Golfers from around the world participated in the tour, including some of the biggest names in Australian golf, and it was multiple Open Championship winner, Peter Thomson, who emerged as the circuit's first Order of Merit winner.

==Schedule==
The following table lists official events during the 1962 season.
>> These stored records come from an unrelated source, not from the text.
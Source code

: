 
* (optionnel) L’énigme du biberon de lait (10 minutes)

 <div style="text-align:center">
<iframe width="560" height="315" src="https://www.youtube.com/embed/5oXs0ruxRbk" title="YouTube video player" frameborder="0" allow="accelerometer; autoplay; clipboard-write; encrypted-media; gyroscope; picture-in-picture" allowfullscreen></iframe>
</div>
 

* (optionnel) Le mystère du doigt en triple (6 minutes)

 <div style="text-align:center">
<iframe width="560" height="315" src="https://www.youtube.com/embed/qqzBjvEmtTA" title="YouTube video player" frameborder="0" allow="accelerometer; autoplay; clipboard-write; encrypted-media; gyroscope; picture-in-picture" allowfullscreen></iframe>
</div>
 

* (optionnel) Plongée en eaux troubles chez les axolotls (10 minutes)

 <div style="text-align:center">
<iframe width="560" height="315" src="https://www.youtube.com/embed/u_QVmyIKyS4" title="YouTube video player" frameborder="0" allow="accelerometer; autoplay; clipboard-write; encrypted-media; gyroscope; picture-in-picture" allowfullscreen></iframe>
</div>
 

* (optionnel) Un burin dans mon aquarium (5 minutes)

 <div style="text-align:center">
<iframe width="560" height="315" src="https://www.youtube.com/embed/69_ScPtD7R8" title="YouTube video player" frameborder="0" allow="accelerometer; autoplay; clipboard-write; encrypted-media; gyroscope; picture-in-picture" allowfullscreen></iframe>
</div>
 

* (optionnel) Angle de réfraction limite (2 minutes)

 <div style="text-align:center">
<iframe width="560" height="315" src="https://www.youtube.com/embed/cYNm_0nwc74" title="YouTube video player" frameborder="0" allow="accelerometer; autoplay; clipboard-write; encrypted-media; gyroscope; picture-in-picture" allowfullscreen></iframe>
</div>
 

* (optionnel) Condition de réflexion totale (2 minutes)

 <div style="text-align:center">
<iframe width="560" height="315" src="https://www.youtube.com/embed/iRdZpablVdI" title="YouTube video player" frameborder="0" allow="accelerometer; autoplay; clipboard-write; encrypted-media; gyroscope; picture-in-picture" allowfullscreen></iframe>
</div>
| Date | Tournament | Host country | Purse (US$) | Winner | Notes |
|---|---|---|---|---|---|
| 11 Feb | Philippine Open | Philippines | 11,500 | PHI Celestino Tugot (1) |  |
| 18 Feb | Singapore Open | Singapore | MS$28,000 | ZAF Brian Wilkes (1) |  |
| 25 Feb | Malayan Open | Malaya | £A3,000 | AUS Frank Phillips (1) | New tournament |
| 4 Mar | Hong Kong Open | Hong Kong | 9,000 | AUS Len Woodward (1) |  |
| 11 Mar | Yomiuri International | Japan | 15,000 | AUS Peter Thomson (1) | New tournament |

==Order of Merit==
The Order of Merit was based on tournament results during the season, calculated using total strokes.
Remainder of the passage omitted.